### Exercise materials
[Start of section]
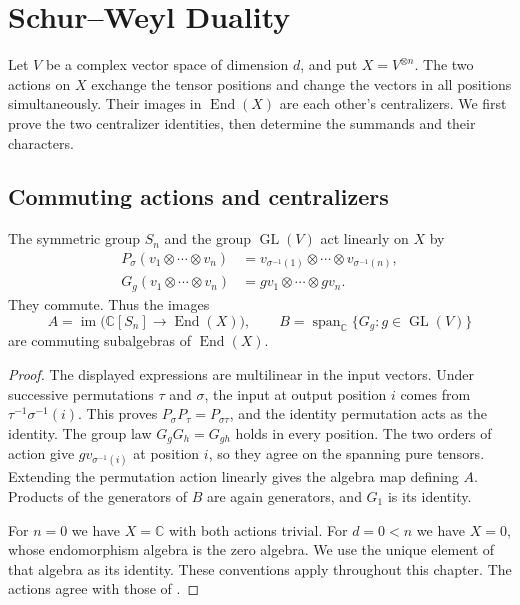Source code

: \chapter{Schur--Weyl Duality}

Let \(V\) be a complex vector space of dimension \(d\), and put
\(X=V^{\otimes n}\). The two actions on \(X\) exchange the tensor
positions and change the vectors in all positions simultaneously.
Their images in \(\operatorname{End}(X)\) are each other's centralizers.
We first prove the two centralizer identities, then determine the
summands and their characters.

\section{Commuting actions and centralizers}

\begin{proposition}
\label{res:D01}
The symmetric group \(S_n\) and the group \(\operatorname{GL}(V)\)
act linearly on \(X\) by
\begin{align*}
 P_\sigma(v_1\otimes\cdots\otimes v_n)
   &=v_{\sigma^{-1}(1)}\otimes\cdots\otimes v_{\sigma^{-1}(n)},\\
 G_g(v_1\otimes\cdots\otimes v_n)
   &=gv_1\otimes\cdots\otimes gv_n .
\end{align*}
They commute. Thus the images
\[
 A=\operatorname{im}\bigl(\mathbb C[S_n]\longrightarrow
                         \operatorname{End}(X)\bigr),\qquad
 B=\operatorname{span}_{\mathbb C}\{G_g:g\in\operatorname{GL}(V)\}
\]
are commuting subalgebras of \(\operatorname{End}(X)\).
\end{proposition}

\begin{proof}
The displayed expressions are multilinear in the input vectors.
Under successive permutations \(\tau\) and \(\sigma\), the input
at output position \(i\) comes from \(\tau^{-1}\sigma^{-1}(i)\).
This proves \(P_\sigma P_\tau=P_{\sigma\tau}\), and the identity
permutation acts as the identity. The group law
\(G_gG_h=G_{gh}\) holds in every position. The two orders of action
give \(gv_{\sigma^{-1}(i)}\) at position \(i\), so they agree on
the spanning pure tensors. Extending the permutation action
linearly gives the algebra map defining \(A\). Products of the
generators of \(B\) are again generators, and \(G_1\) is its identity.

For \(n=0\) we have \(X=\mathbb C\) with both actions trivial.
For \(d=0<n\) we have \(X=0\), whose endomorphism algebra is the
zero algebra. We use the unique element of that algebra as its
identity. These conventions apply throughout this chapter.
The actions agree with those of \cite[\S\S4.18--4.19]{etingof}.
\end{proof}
[End of section]
### About this exercise
Output the listing above exactly, excluding all pictures.

### Task output
Source code

: \chapter{Schur--Weyl Duality}

Let \(V\) be a complex vector space of dimension \(d\), and put
\(X=V^{\otimes n}\). The two actions on \(X\) exchange the tensor
positions and change the vectors in all positions simultaneously.
Their images in \(\operatorname{End}(X)\) are each other's centralizers.
We first prove the two centralizer identities, then determine the
summands and their characters.

\section{Commuting actions and centralizers}

\begin{proposition}
\label{res:D01}
The symmetric group \(S_n\) and the group \(\operatorname{GL}(V)\)
act linearly on \(X\) by
\begin{align*}
 P_\sigma(v_1\otimes\cdots\otimes v_n)
   &=v_{\sigma^{-1}(1)}\otimes\cdots\otimes v_{\sigma^{-1}(n)},\\
 G_g(v_1\otimes\cdots\otimes v_n)
   &=gv_1\otimes\cdots\otimes gv_n .
\end{align*}
They commute. Thus the images
\[
 A=\operatorname{im}\bigl(\mathbb C[S_n]\longrightarrow
                         \operatorname{End}(X)\bigr),\qquad
 B=\operatorname{span}_{\mathbb C}\{G_g:g\in\operatorname{GL}(V)\}
\]
are commuting subalgebras of \(\operatorname{End}(X)\).
\end{proposition}

\begin{proof}
The displayed expressions are multilinear in the input vectors.
Under successive permutations \(\tau\) and \(\sigma\), the input
at output position \(i\) comes from \(\tau^{-1}\sigma^{-1}(i)\).
This proves \(P_\sigma P_\tau=P_{\sigma\tau}\), and the identity
permutation acts as the identity. The group law
\(G_gG_h=G_{gh}\) holds in every position. The two orders of action
give \(gv_{\sigma^{-1}(i)}\) at position \(i\), so they agree on
the spanning pure tensors. Extending the permutation action
linearly gives the algebra map defining \(A\). Products of the
generators of \(B\) are again generators, and \(G_1\) is its identity.

For \(n=0\) we have \(X=\mathbb C\) with both actions trivial.
For \(d=0<n\) we have \(X=0\), whose endomorphism algebra is the
zero algebra. We use the unique element of that algebra as its
identity. These conventions apply throughout this chapter.
The actions agree with those of \cite[\S\S4.18--4.19]{etingof}.
\end{proof}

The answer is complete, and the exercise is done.